Work order: Pull every line containing "addition" from the data.

Supplied information:
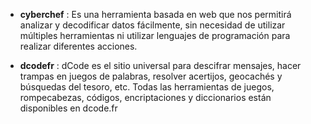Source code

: - **cyberchef** : Es una herramienta basada en web que nos permitirá analizar y decodificar datos fácilmente, sin necesidad de utilizar múltiples herramientas ni utilizar lenguajes de programación para realizar diferentes acciones.

- **dcodefr** : dCode es el sitio universal para descifrar mensajes, hacer trampas en juegos de palabras, resolver acertijos, geocachés y búsquedas del tesoro, etc. Todas las herramientas de juegos, rompecabezas, códigos, encriptaciones y diccionarios están disponibles en dcode.fr
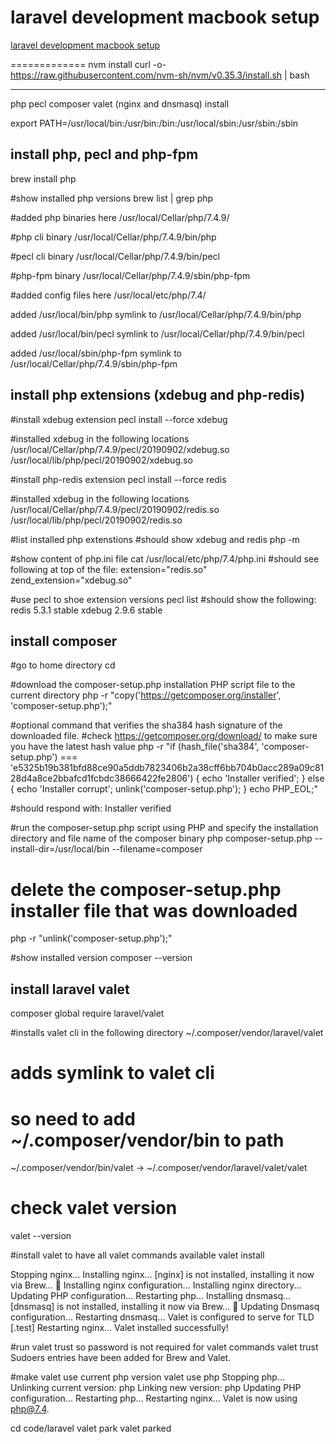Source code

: # laravel development macbook setup

[laravel development macbook setup](https://aregsar.com/blog/2020/laravel-development-macbook-setup)

=============
nvm install
curl -o- https://raw.githubusercontent.com/nvm-sh/nvm/v0.35.3/install.sh | bash

---

php pecl composer valet (nginx and dnsmasq) install

export PATH=/usr/local/bin:/usr/bin:/bin:/usr/local/sbin:/usr/sbin:/sbin

## install php, pecl and php-fpm

brew install php

#show installed php versions
brew list | grep php

#added php binaries here
/usr/local/Cellar/php/7.4.9/

#php cli binary
/usr/local/Cellar/php/7.4.9/bin/php

#pecl cli binary
/usr/local/Cellar/php/7.4.9/bin/pecl

#php-fpm binary
/usr/local/Cellar/php/7.4.9/sbin/php-fpm

#added config files here
/usr/local/etc/php/7.4/

added /usr/local/bin/php symlink to /usr/local/Cellar/php/7.4.9/bin/php

added /usr/local/bin/pecl symlink to /usr/local/Cellar/php/7.4.9/bin/pecl

added /usr/local/sbin/php-fpm symlink to /usr/local/Cellar/php/7.4.9/sbin/php-fpm

## install php extensions (xdebug and php-redis)

#install xdebug extension
pecl install --force xdebug

#installed xdebug in the following locations
/usr/local/Cellar/php/7.4.9/pecl/20190902/xdebug.so
/usr/local/lib/php/pecl/20190902/xdebug.so

#install php-redis extension
pecl install --force redis

#installed xdebug in the following locations
/usr/local/Cellar/php/7.4.9/pecl/20190902/redis.so
/usr/local/lib/php/pecl/20190902/redis.so

#list installed php extenstions
#should show xdebug and redis
php -m

#show content of php.ini file
cat /usr/local/etc/php/7.4/php.ini
#should see following at top of the file:
extension="redis.so"
zend_extension="xdebug.so"

#use pecl to shoe extension versions
pecl list
#should show the following:
redis 5.3.1 stable
xdebug 2.9.6 stable

## install composer

#go to home directory
cd

#download the composer-setup.php installation PHP script file to the current directory
php -r "copy('https://getcomposer.org/installer', 'composer-setup.php');"

#optional command that verifies the sha384 hash signature of the downloaded file.
#check https://getcomposer.org/download/ to make sure you have the latest hash value
php -r "if (hash_file('sha384', 'composer-setup.php') === 'e5325b19b381bfd88ce90a5ddb7823406b2a38cff6bb704b0acc289a09c8128d4a8ce2bbafcd1fcbdc38666422fe2806') { echo 'Installer verified'; } else { echo 'Installer corrupt'; unlink('composer-setup.php'); } echo PHP_EOL;"

#should respond with: Installer verified

#run the composer-setup.php script using PHP and specify the installation directory and file name of the composer binary
php composer-setup.php --install-dir=/usr/local/bin --filename=composer

# delete the composer-setup.php installer file that was downloaded

php -r "unlink('composer-setup.php');"

#show installed version
composer --version

## install laravel valet

composer global require laravel/valet

#installs valet cli in the following directory
~/.composer/vendor/laravel/valet

# adds symlink to valet cli

# so need to add ~/.composer/vendor/bin to path

~/.composer/vendor/bin/valet -> ~/.composer/vendor/laravel/valet/valet

# check valet version

valet --version

#install valet to have all valet commands available
valet install

Stopping nginx...
Installing nginx...
[nginx] is not installed, installing it now via Brew... 🍻
Installing nginx configuration...
Installing nginx directory...
Updating PHP configuration...
Restarting php...
Installing dnsmasq...
[dnsmasq] is not installed, installing it now via Brew... 🍻
Updating Dnsmasq configuration...
Restarting dnsmasq...
Valet is configured to serve for TLD [.test]
Restarting nginx...
Valet installed successfully!

#run valet trust so password is not required for valet commands
valet trust
Sudoers entries have been added for Brew and Valet.

#make valet use current php version
valet use php
Stopping php...
Unlinking current version: php
Linking new version: php
Updating PHP configuration...
Restarting php...
Restarting nginx...
Valet is now using php@7.4.

cd code/laravel
valet park
valet parked
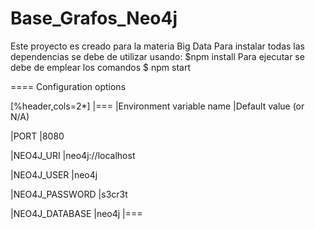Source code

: # Base_Grafos_Neo4j
Este proyecto es creado para la materia Big Data 
Para instalar todas las dependencias se debe de utilizar usando:
$npm install
Para ejecutar se debe de emplear los comandos
$ npm start

==== Configuration options

[%header,cols=2*]
|===
|Environment variable name
|Default value (or N/A)

|PORT
|8080

|NEO4J_URI
|neo4j://localhost

|NEO4J_USER
|neo4j

|NEO4J_PASSWORD
|s3cr3t

|NEO4J_DATABASE
|neo4j
|===
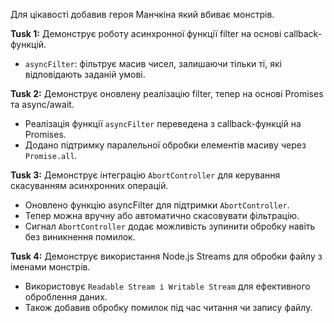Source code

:Для цікавості добавив героя Манчкіна який вбиває монстрів.

**Tusk 1:**
Демонструє роботу асинхронної функції filter на основі callback-функцій.
- `asyncFilter`: фільтрує масив чисел, залишаючи тільки ті, які відповідають заданій умові.

**Tusk 2:**
Демонструє оновлену реалізацію filter, тепер на основі Promises та async/await.
- Реалізація функції `asyncFilter` переведена з callback-функцій на Promises.
- Додано підтримку паралельної обробки елементів масиву через `Promise.all`.

**Tusk 3:**
Демонструє інтеграцію `AbortController` для керування скасуванням асинхронних операцій.
- Оновлено функцію asyncFilter для підтримки `AbortController`.
- Тепер можна вручну або автоматично скасовувати фільтрацію.
- Сигнал `AbortController` додає можливість зупинити обробку навіть без виникнення помилок.

 **Tusk 4:** 
Демонструє використання Node.js Streams для обробки  файлу з іменами монстрів.
- Використовує `Readable Stream і Writable Stream` для ефективного оброблення даних.
- Також добавив обробку помилок під час читання чи запису файлу.

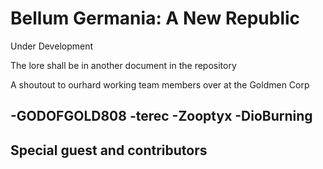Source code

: # Bellum Germania: A New Republic
Under Development

The lore shall be in another document in the repository

A shoutout to ourhard working team members over at the Goldmen Corp

-GODOFGOLD808
-terec
-Zooptyx
-DioBurning
-

Special guest and contributors
-
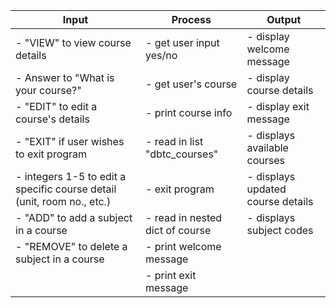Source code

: | Input                                                                               | Process                          | Output                                           |
| ----------------------------------------------------------------------------------- | -------------------------------- | ------------------------------------------------ |
| - "VIEW" to view course details                                                     | - get user input yes/no          | - display welcome message                        |
| - Answer to "What is your course?"                                                  | - get user's course              | - display course details                         |
| - "EDIT" to edit a course's details                                                 | - print course info              | - display exit message                           |
| - "EXIT" if user wishes to exit program                                             | - read in list "dbtc_courses"    | - displays available courses                     |
| - integers 1-5 to edit a specific course detail (unit, room no., etc.)              | - exit program                   | - displays updated course details                |
| - "ADD" to add a subject in a course                                                | - read in nested dict of course  | - displays subject codes                         |
| - "REMOVE" to delete a subject in a course                                          | - print welcome message          |                                                  |
|                                                                                     | - print exit message             |                                                  |
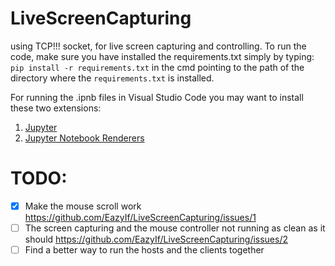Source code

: # LiveScreenCapturing
using TCP!!! socket, for live screen capturing and controlling.
To run the code, make sure you have installed the requirements.txt simply by typing:
`pip install -r requirements.txt`
in the cmd pointing to the path of the directory where the `requirements.txt` is installed. 

For running the .ipnb files in Visual Studio Code you may want to install these two extensions: <br />
1) <a href="https://marketplace.visualstudio.com/items?itemName=ms-toolsai.jupyter" target="_blank">Jupyter</a> <br />
2) <a href="https://marketplace.visualstudio.com/items?itemName=ms-toolsai.jupyter-renderers" target="_blank">Jupyter Notebook Renderers</a> 

# TODO:
- [x] Make the mouse scroll work https://github.com/EazyIf/LiveScreenCapturing/issues/1
- [ ] The screen capturing and the mouse controller not running as clean as it should https://github.com/EazyIf/LiveScreenCapturing/issues/2
- [ ] Find a better way to run the hosts and the clients together 
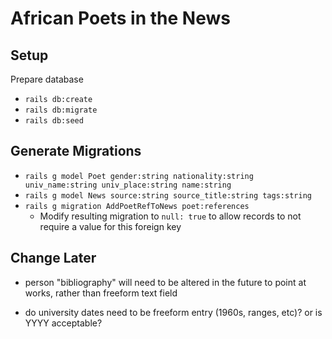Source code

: # African Poets in the News

## Setup

Prepare database

- `rails db:create`
- `rails db:migrate`
- `rails db:seed`


## Generate Migrations

- `rails g model Poet gender:string nationality:string univ_name:string univ_place:string name:string`
- `rails g model News source:string source_title:string tags:string`
- `rails g migration AddPoetRefToNews poet:references`
  - Modify resulting migration to `null: true` to allow records to not require
    a value for this foreign key


## Change Later

- person "bibliography" will need to be altered in the future to point at works, rather than freeform text field

- do university dates need to be freeform entry (1960s, ranges, etc)? or is YYYY acceptable?
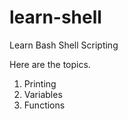 # learn-shell

Learn Bash Shell Scripting

Here are the topics.

1. Printing
2. Variables
3. Functions
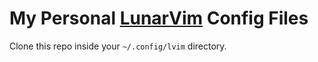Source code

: # My Personal [LunarVim](https://github.com/ChristianChiarulli/LunarVim/ "LunarVim") Config Files

Clone this repo inside your `~/.config/lvim` directory.
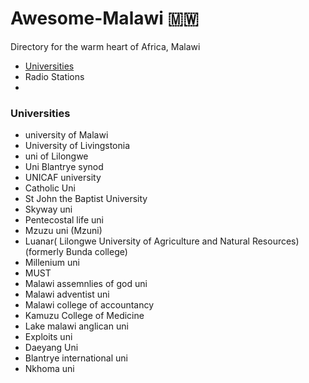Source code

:# Awesome-Malawi 🇲🇼
Directory for the warm heart of Africa, Malawi

- [Universities](#universities)
- Radio Stations
- 

### Universities

- university of Malawi
- University of Livingstonia
-  uni of Lilongwe
- Uni Blantrye synod
- UNICAF university
- Catholic Uni
- St John the Baptist University
- Skyway uni
- Pentecostal life uni
- Mzuzu uni (Mzuni)
- Luanar( 	Lilongwe University of Agriculture and Natural Resources)  (formerly Bunda college)
- Millenium uni
- MUST
- Malawi assemnlies of god uni
- Malawi adventist uni
- Malawi college of accountancy
- Kamuzu College of Medicine
- Lake malawi anglican uni
- Exploits uni
- Daeyang Uni
- Blantrye international uni
- Nkhoma uni







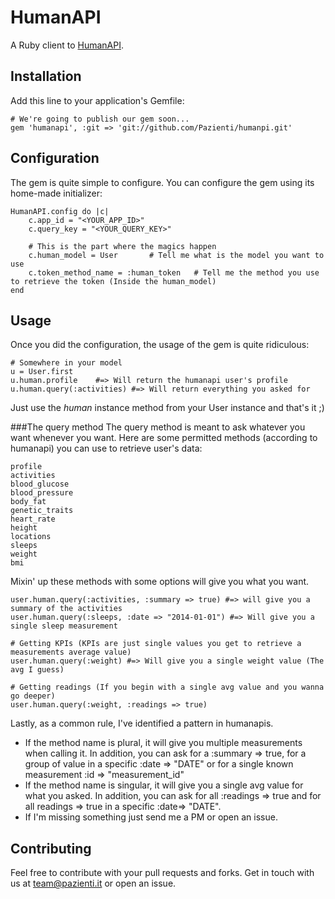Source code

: # HumanAPI

A Ruby client to [HumanAPI](http://humanapi.co).

## Installation

Add this line to your application's Gemfile:

    # We're going to publish our gem soon...
    gem 'humanapi', :git => 'git://github.com/Pazienti/humanpi.git'

## Configuration
The gem is quite simple to configure. You can configure the gem using its home-made initializer:

	HumanAPI.config do |c|
		c.app_id = "<YOUR_APP_ID>"
		c.query_key = "<YOUR_QUERY_KEY>"
		
		# This is the part where the magics happen
		c.human_model = User       # Tell me what is the model you want to use
		c.token_method_name = :human_token   # Tell me the method you use to retrieve the token (Inside the human_model)
	end

## Usage
Once you did the configuration, the usage of the gem is quite ridiculous:

	# Somewhere in your model
	u = User.first
	u.human.profile    #=> Will return the humanapi user's profile
	u.human.query(:activities) #=> Will return everything you asked for

Just use the _human_ instance method from your User instance and that's it ;)

###The query method
The query method is meant to ask whatever you want whenever you want. Here are some permitted methods (according to humanapi) you can use to retrieve user's data:

	profile 
	activities
	blood_glucose
	blood_pressure
	body_fat
	genetic_traits
	heart_rate
	height
	locations
	sleeps
	weight
	bmi

Mixin' up these methods with some options will give you what you want. 

	user.human.query(:activities, :summary => true) #=> will give you a summary of the activities
	user.human.query(:sleeps, :date => "2014-01-01") #=> Will give you a single sleep measurement
	
	# Getting KPIs (KPIs are just single values you get to retrieve a measurements average value)
	user.human.query(:weight) #=> Will give you a single weight value (The avg I guess)
	
	# Getting readings (If you begin with a single avg value and you wanna go deeper)
	user.human.query(:weight, :readings => true)
	
Lastly, as a common rule, I've identified a pattern in humanapis. 
- If the method name is plural, it will give you multiple measurements when calling it. In addition, you can ask for a :summary => true, for a group of value in a specific :date => "DATE" or for a single known measurement :id => "measurement_id"
- If the method name is singular, it will give you a single avg value for what you asked. In addition, you can ask for all :readings => true and for all readings => true in a specific :date=> "DATE".
- If I'm missing something just send me a PM or open an issue.
	
	
## Contributing
Feel free to contribute with your pull requests and forks. Get in touch with us at team@pazienti.it or open an issue.
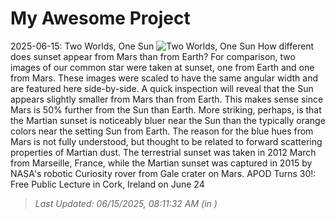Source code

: # My Awesome Project

<!-- APOD Start -->
2025-06-15: Two Worlds, One Sun
![Two Worlds, One Sun](https://apod.nasa.gov/apod/image/2506/TwoWorldsOneSun_Bouic_1080.jpg)
How different does sunset appear from Mars than from Earth? For comparison, two images of our common star were taken at sunset, one from Earth and one from Mars. These images were scaled to have the same angular width and are featured here side-by-side. A quick inspection will reveal that the Sun appears slightly smaller from Mars than from Earth. This makes sense since Mars is 50% further from the Sun than Earth. More striking, perhaps, is that the Martian sunset is noticeably bluer near the Sun than the typically orange colors near the setting Sun from Earth. The reason for the blue hues from Mars is not fully understood, but thought to be related to forward scattering properties of Martian dust. The terrestrial sunset was taken in 2012 March from Marseille, France, while the Martian sunset was captured in 2015 by NASA's robotic Curiosity rover from Gale crater on Mars.   APOD Turns 30!: Free Public Lecture in Cork, Ireland on June 24
> _Last Updated: 06/15/2025, 08:11:32 AM (in )_
<!-- APOD End -->
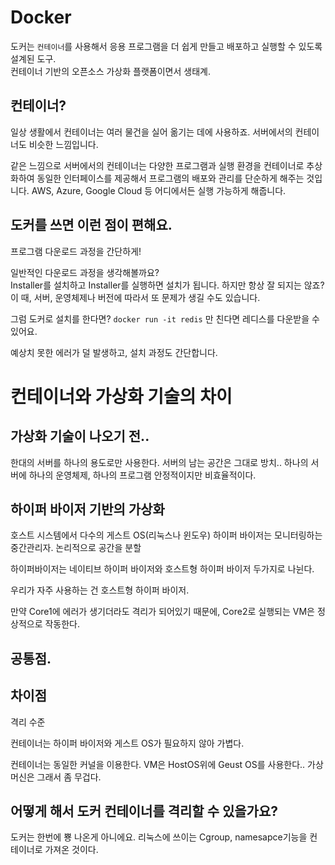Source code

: # Docker
도커는 `컨테이너`를 사용해서 응용 프로그램을 더 쉽게 만들고 배포하고 실행할 수 있도록 설계된 도구. </br>
컨테이너 기반의 오픈소스 가상화 플랫폼이면서 생태계.

## 컨테이너?
일상 생활에서 컨테이너는 여러 물건을 실어 옮기는 데에 사용하죠.
서버에서의 컨테이너도 비슷한 느낌입니다.

같은 느낌으로 서버에서의 컨테이너는
다양한 프로그램과 실행 환경을 컨테이너로 추상화하여 동일한 인터페이스를 제공해서 프로그램의 배포와 관리를 단순하게 해주는 것입니다.
AWS, Azure, Google Cloud 등 어디에서든 실행 가능하게 해줍니다.


## 도커를 쓰면 이런 점이 편해요.
프로그램 다운로드 과정을 간단하게!

일반적인 다운로드 과정을 생각해볼까요? </br>
Installer를 설치하고 Installer를 실행하면 설치가 됩니다.
하지만 항상 잘 되지는 않죠?
이 때, 서버, 운영체제나 버전에 따라서 또 문제가 생길 수도 있습니다.

그럼 도커로 설치를 한다면?
`docker run -it redis` 만 친다면 레디스를 다운받을 수 있어요.

예상치 못한 에러가 덜 발생하고, 설치 과정도 간단합니다.

# 컨테이너와 가상화 기술의 차이
## 가상화 기술이 나오기 전..
한대의 서버를 하나의 용도로만 사용한다.
서버의 남는 공간은 그대로 방치..
하나의 서버에 하나의 운영체제, 하나의 프로그램
안정적이지만 비효율적이다.

## 하이퍼 바이저 기반의 가상화
호스트 시스템에서 다수의 게스트 OS(리눅스나 윈도우)
하이퍼 바이저는 모니터링하는 중간관리자.
논리적으로 공간을 분할

하이퍼바이저는 네이티브 하이퍼 바이저와 호스트형 하이퍼 바이저 두가지로 나뉜다.

우리가 자주 사용하는 건 호스트형 하이퍼 바이저.

만약 Core1에 에러가 생기더라도 격리가 되어있기 때문에, Core2로 실행되는 VM은 정상적으로 작동한다.

## 공통점.

## 차이점
격리 수준

컨테이너는 하이퍼 바이저와 게스트 OS가 필요하지 않아 가볍다.

컨테이너는 동일한 커널을 이용한다.
VM은 HostOS위에 Geust OS를 사용한다..
가상머신은 그래서 좀 무겁다.

## 어떻게 해서 도커 컨테이너를 격리할 수 있을가요?
도커는 한번에 뿅 나온게 아니에요.
리눅스에 쓰이는 Cgroup, namesapce기능을 컨테이너로 가져온 것이다.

Answer for the task:
- If the method name is plural, it will give you multiple measurements when calling it. In addition, you can ask for a :summary => true, for a group of value in a specific :date => "DATE" or for a single known measurement :id => "measurement_id"
- If the method name is singular, it will give you a single avg value for what you asked. In addition, you can ask for all :readings => true and for all readings => true in a specific :date=> "DATE".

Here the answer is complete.